Anyway, Brian Hughes let me know that the overall shape of Citi Field conforms to the surrounding street grid, and about how the new ballpark is expected to encourage economic development in the Willets Point area, which to my surprise is full of run-down warehouses. Also, the Mets made sure that Citi Field's fences can be adjusted with relative ease in case there are too many or too few home runs. He notes the contrast to Citizens Bank Park, where the Phillies had to spend millions of dollars just to add ten or so feet in left field.
Josh Geiswite told me something I should have realized a long time ago: When they renovated Yankee Stadium in 1976, they raised the level of the upper-deck concourse by 10-15 feet, in keeping with the increased number of rows in the upper deck. Revisions pending...
Bruce Orser learned that there is a renewed controversy over public funding for the new Yankee Stadium, most of which is being paid for by the Yankees franchise. See Chicago Tribune.
Mario Vara heard that the planned January Winter Classic outdoor hockey game in Yankee Stadium fell through, so the NHL hopes to have that game (between the Chicago Blackhawks against the Detroit Red Wings) played at Wrigley Field. Well, it will almost certainly be cold enough there for the ice!
Finally, Joe King asks a question that should be obvious, and I'm sure someone else must have thought about it:
Why is it that centerfield fences are always further from the plate than are the fences down the left- and right-field lines? The only field that comes close to an exception was Griffith Stadium (438' to center, 405' to left).
It would seem to me that a batter could pull the ball farther than he could hit it to center, since the bat would have accelerated through a longer arc before striking the ball.
On the other hand, the batter cannot take advantage of 100% of the momentum of the incoming pitch unless he hits it to center. My trigonometric calculations show that a ball hit down the line takes advantage of only about 70% of the pitch's incoming momentum. So maybe he CAN hit it farther to center.
I figure that when the ball leaves the bat at an angular trajectory, as in a pull hit, there is a loss of momentum.

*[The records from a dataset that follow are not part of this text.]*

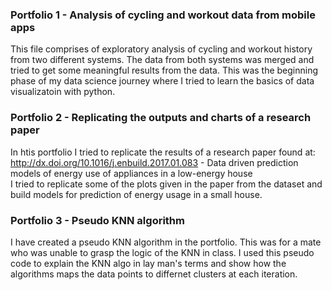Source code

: ### Portfolio 1 - Analysis of cycling and workout data from mobile apps  
This file comprises of exploratory analysis of cycling and workout history from two different systems. The data from both systems was merged and tried to get some meaningful results from the data. This was the beginning phase of my data science journey where I tried to learn the basics of data visualizatoin with python.
  
### Portfolio 2  - Replicating the  outputs and charts of a research paper
In htis portfolio I tried to replicate the results of a research paper found at:  
<font color = 'blue'>http://dx.doi.org/10.1016/j.enbuild.2017.01.083</font> - Data driven prediction models of energy use of appliances in a low-energy house  
I tried to replicate some of the plots given in the paper from the dataset and build models for prediction of energy usage in a small house.  
  
### Portfolio 3  - Pseudo KNN algorithm
I have created a pseudo KNN algorithm in the portfolio. This was for a mate who was unable to grasp the logic of the KNN in class. I used this pseudo code to explain the KNN algo in lay man's terms and show how the algorithms maps the data points to differnet clusters at each iteration.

It probably depends on the speed of the pitch as well, that is, a pull hit ball would go farther than a ball hit to center field, other things being equal, if the pitch was slow enough. This issue is not answered directly in Robert Adair's Physics of Baseball. Is there anybody out there who knows for sure?
As in, they are not on a roll. Every time something encouraging happens, like the ninth inning home run by Lastings Milledge on Tuesday at PNC Park that turned a 6-5 defeat into a 7-6 win against the Pirates, they go back to losing again. Tonight they begin an interleague series against the Mariners (another last-place team) in Seattle.